Researchers found a serious supply chain attack on Axios, a popular HTTP client for JavaScript that gets over 70 million downloads a week This article explores attack axios. . A bad dependency that installs remote access trojans broke into two updated versions of the package.

Microsoft Threat Intelligence says that Sapphire Sleet, a North Korean state-sponsored threat actor that uses AI and social engineering, is behind this campaign. Companies that have installed Axios versions 1.14.1 or 0.30.4 must take action right away to fix the problem. The breach was carried out using a method known as dependency insertion, which lets code run silently during installation. They put a native binary called com.apple.act.mond into the cache directory on macOS systems and run it in the background without anyone knowing.

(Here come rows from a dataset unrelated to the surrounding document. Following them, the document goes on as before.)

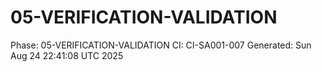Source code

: # 05-VERIFICATION-VALIDATION
Phase: 05-VERIFICATION-VALIDATION
CI: CI-SA001-007
Generated: Sun Aug 24 22:41:08 UTC 2025
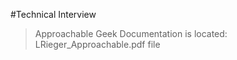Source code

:  #Technical Interview
 > Approachable Geek
 > Documentation is located: LRieger_Approachable.pdf file
 
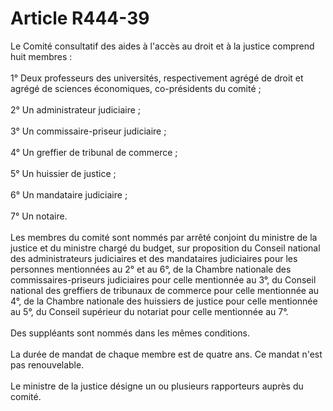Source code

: # Article R444-39

<div align='left'>Le Comité consultatif des aides à l'accès au droit et à la justice comprend huit membres : <br/><br/> 1° Deux professeurs des universités, respectivement agrégé de droit et agrégé de sciences économiques, co-présidents du comité ; <br/><br/> 2° Un administrateur judiciaire ; <br/><br/> 3° Un commissaire-priseur judiciaire ; <br/><br/> 4° Un greffier de tribunal de commerce ; <br/><br/> 5° Un huissier de justice ; <br/><br/> 6° Un mandataire judiciaire ; <br/><br/> 7° Un notaire. <br/><br/> Les membres du comité sont nommés par arrêté conjoint du ministre de la justice et du ministre chargé du budget, sur proposition du Conseil national des administrateurs judiciaires et des mandataires judiciaires pour les personnes mentionnées au 2° et au 6°, de la Chambre nationale des commissaires-priseurs judiciaires pour celle mentionnée au 3°, du Conseil national des greffiers de tribunaux de commerce pour celle mentionnée au 4°, de la Chambre nationale des huissiers de justice pour celle mentionnée au 5°, du Conseil supérieur du notariat pour celle mentionnée au 7°. <br/><br/> Des suppléants sont nommés dans les mêmes conditions. <br/><br/> La durée de mandat de chaque membre est de quatre ans. Ce mandat n'est pas renouvelable. <br/><br/> Le ministre de la justice désigne un ou plusieurs rapporteurs auprès du comité. <br/><br/><br/><br/><br/><br/></div>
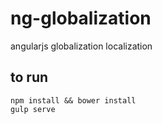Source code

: # ng-globalization
angularjs globalization localization

## to run
    npm install && bower install 
    gulp serve
    
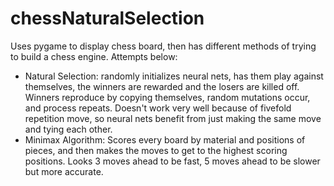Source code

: # chessNaturalSelection
Uses pygame to display chess board, then has different methods of trying to build a chess engine. Attempts below:
- Natural Selection: randomly initializes neural nets, has them play against themselves, the winners are rewarded and the losers are killed off. Winners reproduce by copying themselves, random mutations occur, and process repeats. Doesn't work very well because of fivefold repetition move, so neural nets benefit from just making the same move and tying each other.
- Minimax Algorithm: Scores every board by material and positions of pieces, and then makes the moves to get to the highest scoring positions. Looks 3 moves ahead to be fast, 5 moves ahead to be slower but more accurate.
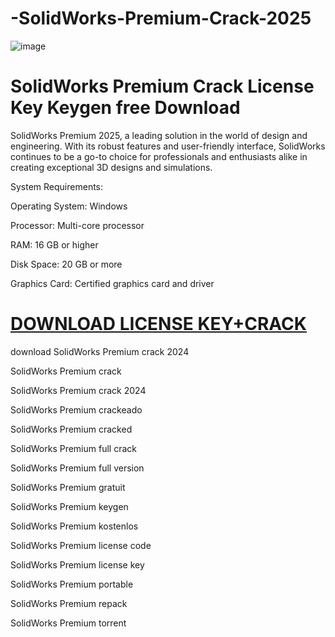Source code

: # -SolidWorks-Premium-Crack-2025

![image](https://github.com/user-attachments/assets/1f3f6615-b61f-41d6-aa2a-d51e96402a86)


# SolidWorks Premium Crack License Key Keygen free Download

SolidWorks Premium 2025, a leading solution in the world of design and engineering. With its robust features and user-friendly interface, SolidWorks continues to be a go-to choice for professionals and enthusiasts alike in creating exceptional 3D designs and simulations.

System Requirements:

Operating System: Windows

Processor: Multi-core processor

RAM: 16 GB or higher

Disk Space: 20 GB or more

Graphics Card: Certified graphics card and driver

# [DOWNLOAD LICENSE KEY+CRACK](https://modesoft.org/SolidWorks3)

download SolidWorks Premium crack 2024

 SolidWorks Premium crack
 
 SolidWorks Premium crack 2024
 
 SolidWorks Premium crackeado
 
 SolidWorks Premium cracked
 
 SolidWorks Premium full crack
 
 SolidWorks Premium full version
 
 SolidWorks Premium gratuit
 
 SolidWorks Premium keygen
 
 SolidWorks Premium kostenlos
 
 SolidWorks Premium license code
 
 SolidWorks Premium license key
 
 SolidWorks Premium portable
 
 SolidWorks Premium repack
 
 SolidWorks Premium torrent

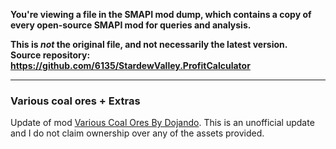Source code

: **You're viewing a file in the SMAPI mod dump, which contains a copy of every open-source SMAPI mod
for queries and analysis.**

**This is _not_ the original file, and not necessarily the latest version.**  
**Source repository: https://github.com/6135/StardewValley.ProfitCalculator**

----

### Various coal ores + Extras

Update of mod [Various Coal Ores By Dojando](https://www.nexusmods.com/stardewvalley/mods/14496?tab=description). This is an unofficial update and I do not claim ownership over any of the assets provided.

A PowerShell trojan is used in Windows environments.

This variant makes the malware stay on the computer by adding a registry run key that makes it start up every time a user logs in. Microsoft Defender has already put in place full protections on endpoints and cloud resources. It automatically finds and blocks these specific malicious components to keep organizations from being further compromised.

Organizations should remove caret (^) or tilde (~) symbols from their package.json files to stop unauthorized updates. This will stop automated dependency upgrades. It is recommended that security teams use the npm cache clean –force command to clear local package caches and check network egress logs for any connections to malicious infrastructure.